The Simple, Transparent and Standard (STS) Securitisation Regulation, which entered into force in January 2019, aims at creating a label that will give investors more assurance regarding quality. However, the STS Regulation will not help re-launch the securitisation market in Europe. It introduces so many regulatory and operational constraints that it is more likely to disincentivise securitisation issuances further. Issuing an STS securitisation is extremely demanding and operationally constraining. It requires meeting more than 100 criteria with very limited benefits in terms of cost and capital.

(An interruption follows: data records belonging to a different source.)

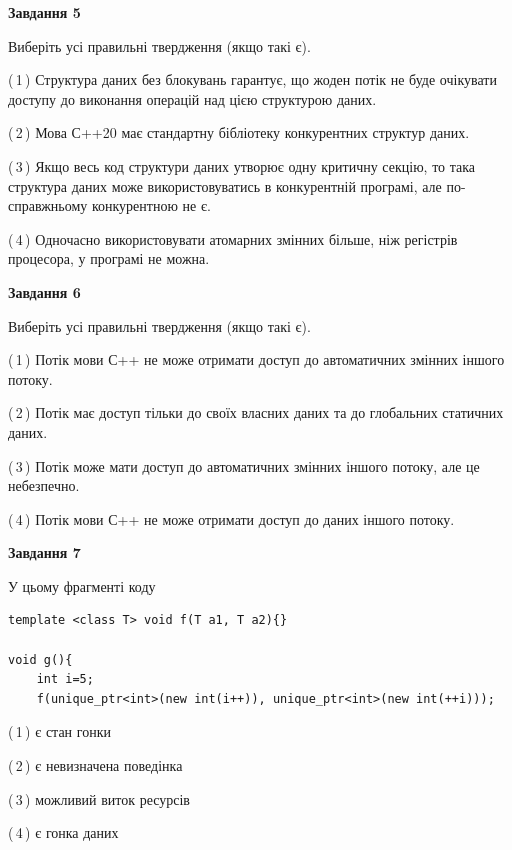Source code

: \documentclass[12pt, ukrainian]{article}
\begin{document}
\begin {large}
{\begin{center}
\textbf{Завдання 5}
\end{center}

Виберіть усі правильні твердження (якщо такі є).\par
\vspace{2mm}

(\,1\,) Структура даних без блокувань гарантує, що жоден потік не буде очікувати доступу до виконання операцій над цією структурою даних.%

(\,2\,) Мова С++20 має стандартну бібліотеку конкурентних структур даних.%

(\,3\,) Якщо весь код структури даних утворює одну критичну секцію, то така структура даних може використовуватись в конкурентній програмі, але по-справжньо\-му конкурентною не є.%

(\,4\,) Одночасно використовувати атомарних змінних більше, ніж регістрів процесора, у програмі не можна.%
\newpage


\begin{center}
\textbf{Завдання 6}
\end{center}

Виберіть усі правильні твердження (якщо такі є).\par
\vspace{2mm}

(\,1\,) Потік мови С++ не може отримати доступ до автоматичних змінних іншого потоку.%

(\,2\,) Потік має доступ тільки до своїх власних даних та до глобальних статичних даних.%

(\,3\,) Потік може мати доступ до автоматичних змінних іншого потоку, але це небезпечно.%

(\,4\,) Потік мови С++ не може отримати доступ до даних іншого потоку.%


\begin{center}
\textbf{Завдання 7}
\end{center}

У цьому фрагменті коду
\begin{verbatim}
template <class T> void f(T a1, T a2){}

void g(){
    int i=5;
    f(unique_ptr<int>(new int(i++)), unique_ptr<int>(new int(++i)));
\end{verbatim}

(\,1\,) є стан гонки%

(\,2\,) є невизначена поведінка%

(\,3\,) можливий виток ресурсів%

(\,4\,) є гонка даних%

}
\end {large}

\vspace{4mm}
\newpage
\end{document}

In addition, current capital requirements for transactions meeting the “best in class” STS criteria remain significantly higher than those for other high-quality fixed-income investments: if a bank holds a securitised product on its balance sheet, it is extremely punitive to its regulatory Liquidity Coverage Ratio. STS is qualified as HQLA Level 2b, with a haircut of 25% (residential loans, fully guaranteed residential loans, auto loans) or 35% (loans to SMEs, other consumer loans etc.).
Potential of the securitisation in promoting sustainable finance
The volume of loans for sustainable finance will increase and represent a potential for the development of the European securitisation market for green loans, provided that the current regulatory constraints on the use of the STS label are addressed.
Now that the STS regulation is in force, the application of this label should be reviewed and further developed, building on the substantial potential of securitisation in promoting sustainable finance.
Different technical solutions could be envisaged. The development of sustainable finance could be facilitated by the setting up of a European Securitisation Mechanism for Green Loans with an additional Green European modified STS label, in a similar way to the Green Bond label, and a possible guarantee of a recognised public body, for example, the European Investment Bank.
The great advantage of such an initiative would be to allow both the development of a market financing solution, targeted by the Capital Market Union and the support of sustainable finance.
The additional green STS-improved securitisation label would attract investment funds targeting green investments. The public organisation guaranteeing the securitisation could also play a role in certifying that the green securitisation criteria are met. Alternatively, an accreditation regime for external reviewers could be envisaged in the way that it is for the EU Green Bond Standard.
Preferential prudential treatment to support the development of green securitisation market
The merits of securitising a “sustainable” underlying pool should be recognised after the (reviewed) eligibility criteria for obtaining the STS label have been fulfilled. For the qualifying sustainable securitisation, the preferential prudential treatment should be further improved compared to the simple STS label.
We are suggesting adapting the securitisation framework, notably by:
- allowing prudential deconsolidation and capital relief for the originating bank (for both synthetic and cash securitisations), on the basis of reviewed criteria to assess the Significant Risk Transfer;
- removing current disincentives in the regulatory treatment for investors (for instance in the liquidity framework and in Solvency 2).
The improvement of the current securitisation framework will enable banks to securitise a pool of green loans, in order to free up the capital to be used for new green loans’ financing. The proposed European securitisation mechanism for green loans would benefit from an increasing underlying volume of assets in banking balance sheets. This increase should be regarded as a common objective of banks, legislators, regulators and supervisors.